Beyond the Non-Profit Industrial Complex
“I’m very much afraid of this ‘Foundation Complex.’ We’re getting praise from places that worry me.”
– Ella Baker, June 1963
“I want us all to be real creative about our tactics and strategies to dismantle the empire.”
– Joo-Hyun Kang, The Revolution Will Not Be Funded Conference, 2004
In 2004, along with women of color at UC Santa Barbara, INCITE! organized the conference: “The Revolution Will Not Be Funded: Beyond The Non-Profit Industrial Complex.” This conference drew in hundreds of organizers and activists searching for a space to address the ways in which the non-profit/NGO structure often obstructs radical movement building. At this conference, speakers and attendees addressed the following questions:
- What is the history of the non-profit model? What drove its development? How did it impact the form and direction of social justice organizing?
- How has reliance on foundation funding impacted the course of social justice movements?
- How does 501(c)3 status impact social justice organizations’ relationship to the state?
- How does non-profit status allow the state to co-opt and control our movements?
- Are there ways the non-profit model can be used subversively to support more radical visions for social change?
- What are the alternatives for building viable social justice movements? How do we resource our movements outside the non-profit structure?
- What models for organizing outside the NGO/non-profit model exist outside the U.S. that may help us?
What is the “non-profit industrial complex”?
The non-profit industrial complex (or the NPIC) is a system of relationships between:
- the State (or local and federal governments)
- the owning classes
- and non-profit/NGO social service & social justice organizations that results in the surveillance, control, derailment, and everyday management of political movements.

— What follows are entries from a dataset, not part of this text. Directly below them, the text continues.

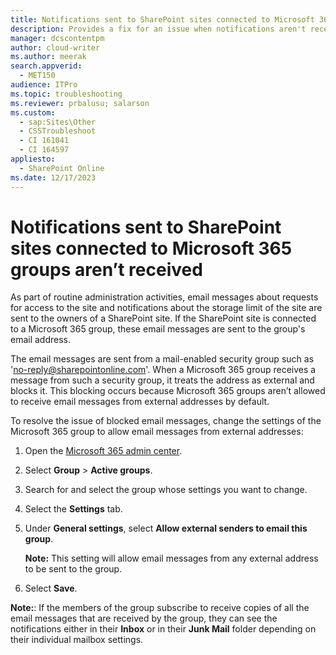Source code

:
 ```yaml
---
title: Notifications sent to SharePoint sites connected to Microsoft 365 groups aren’t received
description: Provides a fix for an issue when notifications aren't received by the group that's connected to a SharePoint site.
manager: dcscontentpm
author: cloud-writer
ms.author: meerak
search.appverid: 
  - MET150
audience: ITPro
ms.topic: troubleshooting
ms.reviewer: prbalusu; salarson
ms.custom: 
  - sap:Sites\Other
  - CSSTroubleshoot
  - CI 161041
  - CI 164597
appliesto: 
  - SharePoint Online
ms.date: 12/17/2023
---
```


# Notifications sent to SharePoint sites connected to Microsoft 365 groups aren’t received

As part of routine administration activities, email messages about requests for access to the site and notifications about the storage limit of the site are sent to the owners of a SharePoint site. If the SharePoint site is connected to a Microsoft 365 group, these email messages are sent to the group's email address.

The email messages are sent from a mail-enabled security group such as 'no-reply@sharepointonline.com'. When a Microsoft 365 group receives a message from such a security group, it treats the address as external and blocks it. This blocking occurs because Microsoft 365 groups aren’t allowed to receive email messages from external addresses by default.

To resolve the issue of blocked email messages, change the settings of the Microsoft 365 group to allow email messages from external addresses:

1. Open the [Microsoft 365 admin center](https://admin.microsoft.com).

1. Select **Group** > **Active groups**.

1. Search for and select the group whose settings you want to change.

1. Select the **Settings** tab.

1. Under **General settings**, select **Allow external senders to email this group**.

    **Note:** This setting will allow email messages from any external address to be sent to the group.

1. Select **Save**.

**Note:**: If the members of the group subscribe to receive copies of all the email messages that are received by the group, they can see the notifications either in their **Inbox** or in their **Junk Mail** folder depending on their individual mailbox settings.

The state uses non-profits to:
- Monitor and control social justice movements;
- Divert public monies into private hands through foundations;
- Manage and control dissent in order to make the world safe for capitalism;
- Redirect activist energies into career-based modes of organizing instead of mass-based organizing capable of actually transforming society;
- Allow corporations to mask their exploitative and colonial work practices through “philanthropic” work;
- Encourage social movements to model themselves after capitalist structures rather than to challenge them
How did INCITE! come to explore this issue?
In 2004, INCITE! learned the hard way that the revolution will not be funded. When we began in 2000, we took a stand against state funding since we perceived that antiviolence organizations who had state funding had been co-opted. It hadn’t occurred to us to look at foundation funding in the same way.

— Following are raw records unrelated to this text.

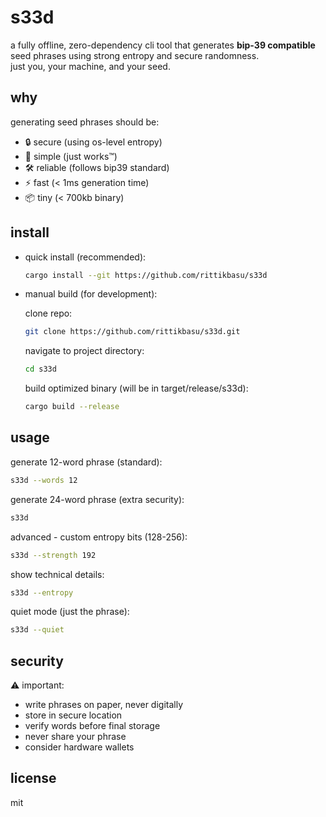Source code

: # s33d

a fully offline, zero-dependency cli tool that generates **bip-39 compatible** seed phrases using strong entropy and secure randomness.  
just you, your machine, and your seed.

## why

generating seed phrases should be:

- 🔒 secure (using os-level entropy)
- 🎯 simple (just works™)
- 🛠 reliable (follows bip39 standard)
- ⚡️ fast (< 1ms generation time)
- 📦 tiny (< 700kb binary)

## install

- quick install (recommended):

  ```bash
  cargo install --git https://github.com/rittikbasu/s33d
  ```

- manual build (for development):

  clone repo:

  ```bash
  git clone https://github.com/rittikbasu/s33d.git
  ```

  navigate to project directory:

  ```bash
  cd s33d
  ```

  build optimized binary (will be in target/release/s33d):

  ```bash
  cargo build --release
  ```

## usage

generate 12-word phrase (standard):

```bash
s33d --words 12
```

generate 24-word phrase (extra security):

```bash
s33d
```

advanced - custom entropy bits (128-256):

```bash
s33d --strength 192
```

show technical details:

```bash
s33d --entropy
```

quiet mode (just the phrase):

```bash
s33d --quiet
```

## security

⚠️ important:

- write phrases on paper, never digitally
- store in secure location
- verify words before final storage
- never share your phrase
- consider hardware wallets

## license

mit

However, in a trip to India (funded, ironically, by the Ford Foundation), we met with many non-funded organizations that criticized us for receiving foundation grants. When we saw that groups with much less access to resources were able to do amazing work without foundation funding, we began to question our reliance on foundation grants.
Our suspicions were confirmed when, in February 2004, INCITE! received an e-mail from the Ford Foundation with the subject line “Congratulations!” and an offer of “a one-year or two-year grant of $100,000” to cover our general operating expenses in response to a grant proposal the Ford Foundation had solicited from us. We committed to two major projects (SisterFire multimedia tour and Color of Violence III conference in New Orleans) based on this funding. Then, unexpectedly on July 30, 2004, the Ford Foundation sent another letter, explaining that it had reversed its decision because of our organization’s statement of support for the Palestinian liberation struggle.

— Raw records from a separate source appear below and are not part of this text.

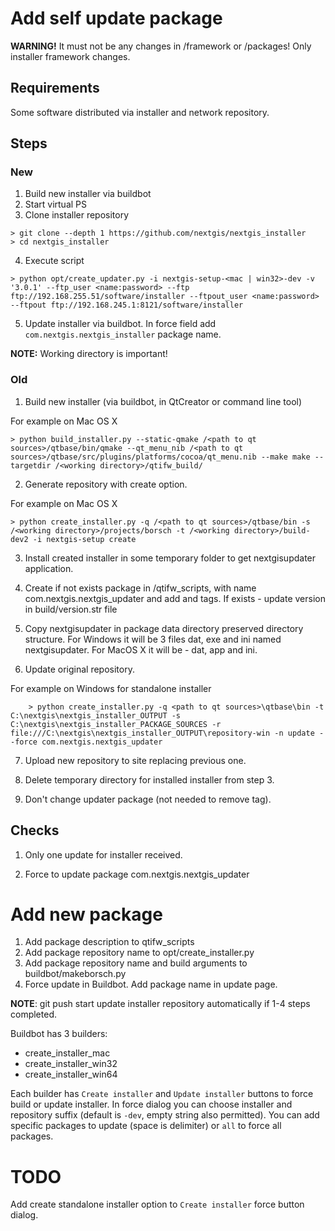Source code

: # Add self update package

**WARNING!** It must not be any changes in /framework or /packages! Only installer
framework changes.

## Requirements

Some software distributed via installer and network repository.

## Steps

### New

1. Build new installer via buildbot
2. Start virtual PS
3. Clone installer repository

```
> git clone --depth 1 https://github.com/nextgis/nextgis_installer
> cd nextgis_installer
```

4. Execute script

```
> python opt/create_updater.py -i nextgis-setup-<mac | win32>-dev -v '3.0.1' --ftp_user <name:password> --ftp ftp://192.168.255.51/software/installer --ftpout_user <name:password> --ftpout ftp://192.168.245.1:8121/software/installer
```

5. Update installer via buildbot. In force field add ``com.nextgis.nextgis_installer`` package name.

**NOTE:** Working directory is important!

### Old

1. Build new installer (via buildbot, in QtCreator or command line tool)

For example on Mac OS X
```
> python build_installer.py --static-qmake /<path to qt sources>/qtbase/bin/qmake --qt_menu_nib /<path to qt sources>/qtbase/src/plugins/platforms/cocoa/qt_menu.nib --make make --targetdir /<working directory>/qtifw_build/
```

2. Generate repository with create option.

For example on Mac OS X
```
> python create_installer.py -q /<path to qt sources>/qtbase/bin -s /<working directory>/projects/borsch -t /<working directory>/build-dev2 -i nextgis-setup create
```

3. Install created installer in some temporary folder to get nextgisupdater
   application.

4. Create if not exists package in /qtifw_scripts, with name com.nextgis.nextgis_updater and
   add <Essential> and <Virtual> tags. If exists - update version in build/version.str file

5. Copy nextgisupdater in package data directory preserved directory structure.
   For Windows it will be 3 files dat, exe and ini named nextgisupdater. For MacOS
   X it will be - dat, app and ini.

6. Update original repository.

For example on Windows for standalone installer
```
    > python create_installer.py -q <path to qt sources>\qtbase\bin -t C:\nextgis\nextgis_installer_OUTPUT -s C:\nextgis\nextgis_installer_PACKAGE_SOURCES -r file:///C:\nextgis\nextgis_installer_OUTPUT\repository-win -n update --force com.nextgis.nextgis_updater
```

7. Upload new repository to site replacing previous one.

8. Delete temporary directory for installed installer from step 3.

9. Don't change updater package (not needed to remove <Essential> tag).

## Checks

1. Only one update for installer received.

2. Force to update package com.nextgis.nextgis_updater      

# Add new package

1. Add package description to qtifw_scripts
2. Add package repository name to opt/create_installer.py
3. Add package repository name and build arguments to buildbot/makeborsch.py
4. Force update in Buildbot. Add package name in update page.

**NOTE**: git push start update installer repository automatically if 1-4 steps
completed.

Buildbot has 3 builders:

* create_installer_mac
* create_installer_win32
* create_installer_win64

Each builder has ``Create installer`` and ``Update installer`` buttons to force
build or update installer. In force dialog you can choose installer and repository
suffix (default is ``-dev``, empty string also permitted). You can add specific
packages to update (space is delimiter) or ``all`` to force all packages.

# TODO

Add create standalone installer option to ``Create installer`` force button dialog.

INCITE! learned firsthand the dangers of relying on foundations for our movement building. But we also learned that social justice organizations do not always need the foundation support they think they do. Strapped with this sudden loss of funding but committed to organizing two major projects, INCITE! members started raising money through grassroots fundraising — house parties, individual calls, T-shirt sales, and so on — and we were able to quickly raise the money we lost when the Ford Foundation rescinded their grant offer.
This story is not an isolated incident. The NPIC has a long and complicated legacy. The Revolution Will Not Be Funded anthology and conference recordings review this history and political context, but offer no simple answers. The contributors are a multigenerational assembly of organizers working inside and outside the NPIC from a variety of — even conflicting — perspectives. However, we hope the book and conference continue a conversation about how to think beyond state-proctored models like the non-profit system for organizing political projects for social change.